• Provided data:
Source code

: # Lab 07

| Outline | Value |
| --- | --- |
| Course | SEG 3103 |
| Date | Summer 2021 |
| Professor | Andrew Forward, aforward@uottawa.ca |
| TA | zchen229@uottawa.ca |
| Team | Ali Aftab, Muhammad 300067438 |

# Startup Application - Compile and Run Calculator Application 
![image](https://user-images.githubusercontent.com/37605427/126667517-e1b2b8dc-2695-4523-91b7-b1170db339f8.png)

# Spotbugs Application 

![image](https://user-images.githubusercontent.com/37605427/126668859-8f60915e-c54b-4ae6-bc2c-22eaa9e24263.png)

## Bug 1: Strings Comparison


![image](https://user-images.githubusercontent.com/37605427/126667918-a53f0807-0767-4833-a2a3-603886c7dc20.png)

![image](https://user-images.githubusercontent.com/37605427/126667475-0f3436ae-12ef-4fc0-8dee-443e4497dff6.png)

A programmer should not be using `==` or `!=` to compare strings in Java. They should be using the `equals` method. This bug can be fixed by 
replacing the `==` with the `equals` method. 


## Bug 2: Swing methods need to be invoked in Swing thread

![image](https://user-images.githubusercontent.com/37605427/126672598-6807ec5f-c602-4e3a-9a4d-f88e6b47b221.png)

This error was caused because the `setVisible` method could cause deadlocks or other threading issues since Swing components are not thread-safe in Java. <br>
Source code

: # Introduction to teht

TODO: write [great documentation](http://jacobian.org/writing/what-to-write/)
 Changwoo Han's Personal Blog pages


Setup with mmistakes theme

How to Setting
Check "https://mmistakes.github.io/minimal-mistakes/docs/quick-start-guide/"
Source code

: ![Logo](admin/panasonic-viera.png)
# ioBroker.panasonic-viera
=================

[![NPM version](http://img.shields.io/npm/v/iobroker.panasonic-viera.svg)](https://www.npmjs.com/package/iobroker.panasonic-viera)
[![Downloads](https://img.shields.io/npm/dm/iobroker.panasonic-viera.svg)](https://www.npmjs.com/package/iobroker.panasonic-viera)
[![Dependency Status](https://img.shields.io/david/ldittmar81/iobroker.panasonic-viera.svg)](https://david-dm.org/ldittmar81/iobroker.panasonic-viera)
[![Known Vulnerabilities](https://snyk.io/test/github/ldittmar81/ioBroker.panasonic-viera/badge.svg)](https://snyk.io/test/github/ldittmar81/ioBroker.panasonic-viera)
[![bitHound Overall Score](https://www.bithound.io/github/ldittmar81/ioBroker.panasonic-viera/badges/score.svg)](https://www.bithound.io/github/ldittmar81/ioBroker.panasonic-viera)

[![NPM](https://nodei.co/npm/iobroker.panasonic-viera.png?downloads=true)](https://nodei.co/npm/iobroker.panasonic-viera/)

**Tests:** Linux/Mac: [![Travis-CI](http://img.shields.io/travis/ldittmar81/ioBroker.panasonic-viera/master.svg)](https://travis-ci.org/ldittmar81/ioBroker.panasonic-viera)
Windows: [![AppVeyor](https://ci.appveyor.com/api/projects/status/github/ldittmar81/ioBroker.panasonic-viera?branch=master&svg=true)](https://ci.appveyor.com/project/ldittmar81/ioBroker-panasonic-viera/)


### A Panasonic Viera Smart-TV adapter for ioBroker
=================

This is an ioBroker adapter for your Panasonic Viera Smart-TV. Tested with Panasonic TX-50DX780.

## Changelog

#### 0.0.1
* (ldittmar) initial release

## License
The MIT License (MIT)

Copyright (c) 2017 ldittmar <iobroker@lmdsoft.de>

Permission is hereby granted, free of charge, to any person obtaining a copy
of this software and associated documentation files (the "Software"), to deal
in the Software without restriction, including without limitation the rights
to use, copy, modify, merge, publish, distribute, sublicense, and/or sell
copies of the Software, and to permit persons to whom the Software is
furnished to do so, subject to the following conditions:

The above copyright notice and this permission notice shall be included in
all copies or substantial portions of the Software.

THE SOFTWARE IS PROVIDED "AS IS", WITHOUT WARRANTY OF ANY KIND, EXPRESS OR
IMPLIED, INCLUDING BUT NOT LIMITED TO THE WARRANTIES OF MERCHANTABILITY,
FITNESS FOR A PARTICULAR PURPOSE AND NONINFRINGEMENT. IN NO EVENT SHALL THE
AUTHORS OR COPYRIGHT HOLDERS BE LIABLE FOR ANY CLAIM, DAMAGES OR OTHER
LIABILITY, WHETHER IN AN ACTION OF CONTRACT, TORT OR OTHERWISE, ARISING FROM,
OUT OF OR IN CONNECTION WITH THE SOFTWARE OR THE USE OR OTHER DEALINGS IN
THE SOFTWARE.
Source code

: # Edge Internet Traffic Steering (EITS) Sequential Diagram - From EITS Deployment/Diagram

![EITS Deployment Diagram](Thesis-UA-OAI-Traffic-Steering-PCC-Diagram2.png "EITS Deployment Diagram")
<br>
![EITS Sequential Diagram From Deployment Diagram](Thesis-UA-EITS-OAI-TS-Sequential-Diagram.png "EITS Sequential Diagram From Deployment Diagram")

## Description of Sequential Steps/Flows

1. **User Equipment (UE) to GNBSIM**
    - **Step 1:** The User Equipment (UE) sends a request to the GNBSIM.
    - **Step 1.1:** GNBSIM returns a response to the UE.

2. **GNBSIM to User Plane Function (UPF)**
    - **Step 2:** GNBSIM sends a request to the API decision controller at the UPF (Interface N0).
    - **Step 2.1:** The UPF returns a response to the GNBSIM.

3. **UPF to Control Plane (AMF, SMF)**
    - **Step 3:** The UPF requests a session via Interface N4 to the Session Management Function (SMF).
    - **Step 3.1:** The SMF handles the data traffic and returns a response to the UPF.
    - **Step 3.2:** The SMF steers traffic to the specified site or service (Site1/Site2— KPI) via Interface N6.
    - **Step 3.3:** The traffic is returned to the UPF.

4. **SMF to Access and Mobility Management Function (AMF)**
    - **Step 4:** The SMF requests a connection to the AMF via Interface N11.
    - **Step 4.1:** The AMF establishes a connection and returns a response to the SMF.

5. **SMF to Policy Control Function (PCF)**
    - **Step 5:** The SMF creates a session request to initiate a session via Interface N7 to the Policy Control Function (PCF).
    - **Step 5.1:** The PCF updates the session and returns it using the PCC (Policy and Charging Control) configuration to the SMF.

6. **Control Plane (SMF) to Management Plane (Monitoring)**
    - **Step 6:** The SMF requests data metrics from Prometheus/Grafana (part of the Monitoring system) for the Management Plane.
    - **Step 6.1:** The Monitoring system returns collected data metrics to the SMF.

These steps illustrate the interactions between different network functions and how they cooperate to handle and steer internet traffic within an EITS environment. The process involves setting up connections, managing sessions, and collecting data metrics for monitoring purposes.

• Exercise:
An exact repetition of all the records above is required.

• Your response:
Source code

: # Lab 07

| Outline | Value |
| --- | --- |
| Course | SEG 3103 |
| Date | Summer 2021 |
| Professor | Andrew Forward, aforward@uottawa.ca |
| TA | zchen229@uottawa.ca |
| Team | Ali Aftab, Muhammad 300067438 |

# Startup Application - Compile and Run Calculator Application 
![image](https://user-images.githubusercontent.com/37605427/126667517-e1b2b8dc-2695-4523-91b7-b1170db339f8.png)

# Spotbugs Application 

![image](https://user-images.githubusercontent.com/37605427/126668859-8f60915e-c54b-4ae6-bc2c-22eaa9e24263.png)

## Bug 1: Strings Comparison


![image](https://user-images.githubusercontent.com/37605427/126667918-a53f0807-0767-4833-a2a3-603886c7dc20.png)

![image](https://user-images.githubusercontent.com/37605427/126667475-0f3436ae-12ef-4fc0-8dee-443e4497dff6.png)

A programmer should not be using `==` or `!=` to compare strings in Java. They should be using the `equals` method. This bug can be fixed by 
replacing the `==` with the `equals` method. 


## Bug 2: Swing methods need to be invoked in Swing thread

![image](https://user-images.githubusercontent.com/37605427/126672598-6807ec5f-c602-4e3a-9a4d-f88e6b47b221.png)

This error was caused because the `setVisible` method could cause deadlocks or other threading issues since Swing components are not thread-safe in Java. <br>
Source code

: # Introduction to teht

TODO: write [great documentation](http://jacobian.org/writing/what-to-write/)
 Changwoo Han's Personal Blog pages


Setup with mmistakes theme

How to Setting
Check "https://mmistakes.github.io/minimal-mistakes/docs/quick-start-guide/"
Source code

: ![Logo](admin/panasonic-viera.png)
# ioBroker.panasonic-viera
=================

[![NPM version](http://img.shields.io/npm/v/iobroker.panasonic-viera.svg)](https://www.npmjs.com/package/iobroker.panasonic-viera)
[![Downloads](https://img.shields.io/npm/dm/iobroker.panasonic-viera.svg)](https://www.npmjs.com/package/iobroker.panasonic-viera)
[![Dependency Status](https://img.shields.io/david/ldittmar81/iobroker.panasonic-viera.svg)](https://david-dm.org/ldittmar81/iobroker.panasonic-viera)
[![Known Vulnerabilities](https://snyk.io/test/github/ldittmar81/ioBroker.panasonic-viera/badge.svg)](https://snyk.io/test/github/ldittmar81/ioBroker.panasonic-viera)
[![bitHound Overall Score](https://www.bithound.io/github/ldittmar81/ioBroker.panasonic-viera/badges/score.svg)](https://www.bithound.io/github/ldittmar81/ioBroker.panasonic-viera)

[![NPM](https://nodei.co/npm/iobroker.panasonic-viera.png?downloads=true)](https://nodei.co/npm/iobroker.panasonic-viera/)

**Tests:** Linux/Mac: [![Travis-CI](http://img.shields.io/travis/ldittmar81/ioBroker.panasonic-viera/master.svg)](https://travis-ci.org/ldittmar81/ioBroker.panasonic-viera)
Windows: [![AppVeyor](https://ci.appveyor.com/api/projects/status/github/ldittmar81/ioBroker.panasonic-viera?branch=master&svg=true)](https://ci.appveyor.com/project/ldittmar81/ioBroker-panasonic-viera/)


### A Panasonic Viera Smart-TV adapter for ioBroker
=================

This is an ioBroker adapter for your Panasonic Viera Smart-TV. Tested with Panasonic TX-50DX780.

## Changelog

#### 0.0.1
* (ldittmar) initial release

## License
The MIT License (MIT)

Copyright (c) 2017 ldittmar <iobroker@lmdsoft.de>

Permission is hereby granted, free of charge, to any person obtaining a copy
of this software and associated documentation files (the "Software"), to deal
in the Software without restriction, including without limitation the rights
to use, copy, modify, merge, publish, distribute, sublicense, and/or sell
copies of the Software, and to permit persons to whom the Software is
furnished to do so, subject to the following conditions:

The above copyright notice and this permission notice shall be included in
all copies or substantial portions of the Software.

THE SOFTWARE IS PROVIDED "AS IS", WITHOUT WARRANTY OF ANY KIND, EXPRESS OR
IMPLIED, INCLUDING BUT NOT LIMITED TO THE WARRANTIES OF MERCHANTABILITY,
FITNESS FOR A PARTICULAR PURPOSE AND NONINFRINGEMENT. IN NO EVENT SHALL THE
AUTHORS OR COPYRIGHT HOLDERS BE LIABLE FOR ANY CLAIM, DAMAGES OR OTHER
LIABILITY, WHETHER IN AN ACTION OF CONTRACT, TORT OR OTHERWISE, ARISING FROM,
OUT OF OR IN CONNECTION WITH THE SOFTWARE OR THE USE OR OTHER DEALINGS IN
THE SOFTWARE.
Source code

: # Edge Internet Traffic Steering (EITS) Sequential Diagram - From EITS Deployment/Diagram

![EITS Deployment Diagram](Thesis-UA-OAI-Traffic-Steering-PCC-Diagram2.png "EITS Deployment Diagram")
<br>
![EITS Sequential Diagram From Deployment Diagram](Thesis-UA-EITS-OAI-TS-Sequential-Diagram.png "EITS Sequential Diagram From Deployment Diagram")

## Description of Sequential Steps/Flows

1. **User Equipment (UE) to GNBSIM**
    - **Step 1:** The User Equipment (UE) sends a request to the GNBSIM.
    - **Step 1.1:** GNBSIM returns a response to the UE.

2. **GNBSIM to User Plane Function (UPF)**
    - **Step 2:** GNBSIM sends a request to the API decision controller at the UPF (Interface N0).
    - **Step 2.1:** The UPF returns a response to the GNBSIM.

3. **UPF to Control Plane (AMF, SMF)**
    - **Step 3:** The UPF requests a session via Interface N4 to the Session Management Function (SMF).
    - **Step 3.1:** The SMF handles the data traffic and returns a response to the UPF.
    - **Step 3.2:** The SMF steers traffic to the specified site or service (Site1/Site2— KPI) via Interface N6.
    - **Step 3.3:** The traffic is returned to the UPF.

4. **SMF to Access and Mobility Management Function (AMF)**
    - **Step 4:** The SMF requests a connection to the AMF via Interface N11.
    - **Step 4.1:** The AMF establishes a connection and returns a response to the SMF.

5. **SMF to Policy Control Function (PCF)**
    - **Step 5:** The SMF creates a session request to initiate a session via Interface N7 to the Policy Control Function (PCF).
    - **Step 5.1:** The PCF updates the session and returns it using the PCC (Policy and Charging Control) configuration to the SMF.

6. **Control Plane (SMF) to Management Plane (Monitoring)**
    - **Step 6:** The SMF requests data metrics from Prometheus/Grafana (part of the Monitoring system) for the Management Plane.
    - **Step 6.1:** The Monitoring system returns collected data metrics to the SMF.

These steps illustrate the interactions between different network functions and how they cooperate to handle and steer internet traffic within an EITS environment. The process involves setting up connections, managing sessions, and collecting data metrics for monitoring purposes.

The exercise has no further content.